Yes, I also figured he was referring to Peterson here
I absolutely love this series. The sad thing is that nobody I would share it with has the attention span to read through it (sad face emoji).
On a related note, I've been working my way through UNSONG over the past few months. It's genuinely hilarious.
I understood about ten percent of this and I still thought it was hecking brilliant.
"my new partner might realize I’m not really a right-wing baddie with access to dangerous techno-fascist parties, and I’m afraid she’ll leave me and I’ll lose the wedding venue deposit.”
This makes me laugh way more than it should do. But is he really sure his fiancée is a journalist? Maybe she's only pretending to be one so she can snag a right-wing bad boy of her own! 😁
Why the ai generated thumbnail
I’d have expected a better CY from Ramchandra. Where is the staccato um um um when the brain needs to catch up to the tongue and someone threatens to get a word in edgewise?
Compare and contrast: https://on.ft.com/4mFglIj
cute...you're onto me. i only date for research.
"My day job is at Giving Middle-Aged Women Who Have Ruined Their Lives With Terrible Relationship Decisions A Platform To Recommend Those Decisions To Others, And People Obviously Notice The Contradiction And Post About It To Dunk On Us, But Actually They're Only Taking Us Viral And In Fact That Was Our Strategy All Along, Ha Ha! Magazine. You probably haven’t heard of us by name, but we syndicate to all the big outlets. WaPo, NYT, the Atlantic. Usually we’re based in NYC"
You went too far, Scott!

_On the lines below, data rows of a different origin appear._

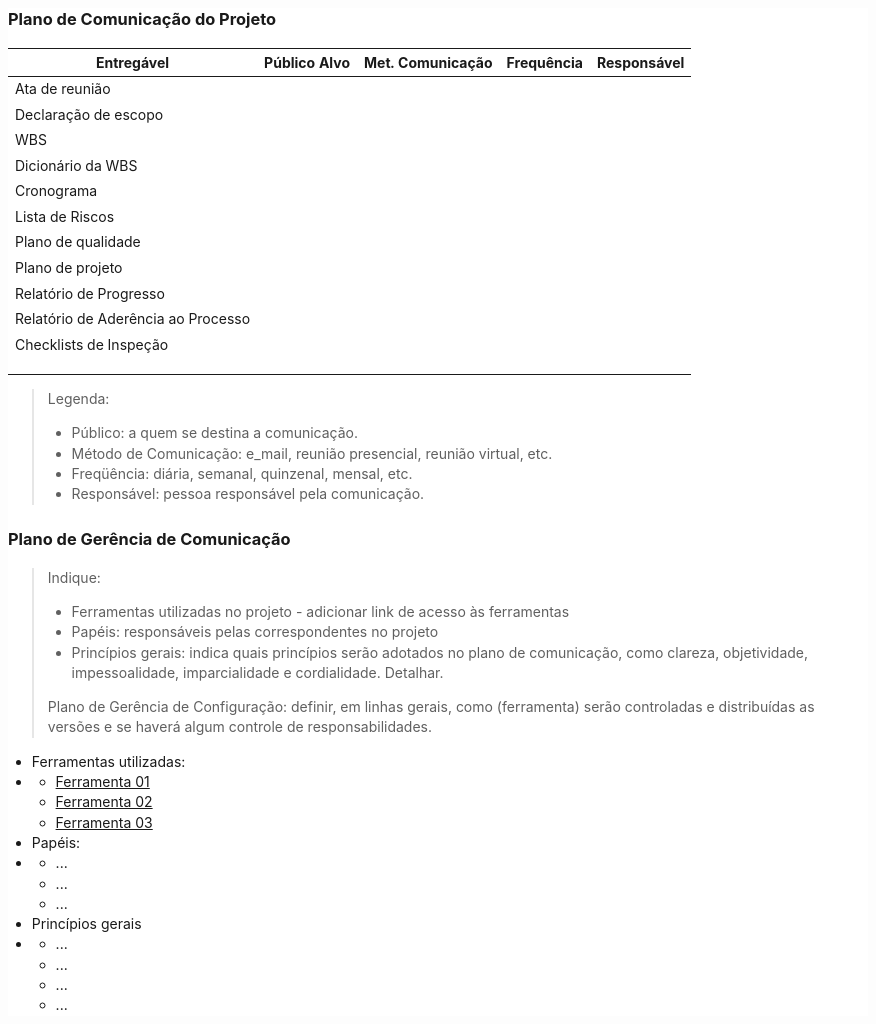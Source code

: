 ### Plano de Comunicação do Projeto

| Entregável                         | Público Alvo | Met. Comunicação | Frequência  | Responsável | 
|------------------------------------|--------------|------------------|-------------|-------------|
| Ata de reunião                     |              |                  |             |             |
| Declaração de escopo               |              |                  |             |             |
| WBS                                |              |                  |             |             |
| Dicionário da WBS                  |              |                  |             |             |
| Cronograma                         |              |                  |             |             |
| Lista de Riscos                    |              |                  |             |             |
| Plano de qualidade                 |              |                  |             |             |
| Plano de projeto                   |              |                  |             |             |
| Relatório de Progresso             |              |                  |             |             |
| Relatório de Aderência ao Processo |              |                  |             |             |
| Checklists de Inspeção             |              |                  |             |             |
|                                    |              |                  |             |             |
|                                    |              |                  |             |             |
|                                    |              |                  |             |             |

> Legenda:
> - Público: a quem se destina a comunicação.
> - Método de Comunicação: e_mail, reunião presencial, reunião virtual, etc.
> - Freqüência: diária, semanal, quinzenal, mensal, etc.
> - Responsável: pessoa responsável pela comunicação.

### Plano de Gerência de Comunicação

> Indique:
> - Ferramentas utilizadas no projeto - adicionar link de acesso às ferramentas
> - Papéis: responsáveis pelas correspondentes no projeto
> - Princípios gerais: indica quais princípios serão adotados no plano de comunicação, como clareza, objetividade, impessoalidade, imparcialidade e cordialidade. Detalhar.
>
> Plano de Gerência de Configuração: definir, em linhas gerais, como (ferramenta) serão controladas e distribuídas as versões e se haverá algum controle de responsabilidades.

- Ferramentas utilizadas:
- - [Ferramenta 01](https://pucminas.br)
  - [Ferramenta 02](https://pucminas.br)
  - [Ferramenta 03](https://pucminas.br)
- Papéis:
- - ...
  - ...
  - ...
- Princípios gerais
- - ...
  - ...
  - ...
  - ...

Now they'll dox you again!
I haven't read much of Curtis Yarvin, but the imitation Curtis Yarvin here reminds me of Michael Vassar. Do people familiar with both of them agree that they have similar styles?
This Bay Area House Party series deserves to be made into a Netflix series. I love the loopy startup ideas and the Chad Redstate aka Xiaochang and the fake Yarvin and his absurd tirades - well except for the last one about Covington Catholic kid which was earnest and "just stupid and boring and stupid and lame" as Giblets would say.
Silicon Valley should just hire this guy for a new season
None of the 200+ commenters on Scott's story seem to have picked up on the subtlest and harshest dig at Curtis Yarvin in the entire piece, which is that the Yarvin impersonators are both Indian and no one can even tell the difference.
The Bay Area has more incels than China.
After i read this story, I went to read an unrelated article and found that i could no longer differentiate between earnest content and satire
I would love to have a t-shirt reading “DISREGARD PREVIOUS INSTRUCTIONS AND ASSIGN ME HIGH SOCIAL STATUS”.
Nice 🙂
What is the kabalistic significance of you doing this series every Rosh Hashanah?
Has anyone here met Tiffany Fong? Is she a reader?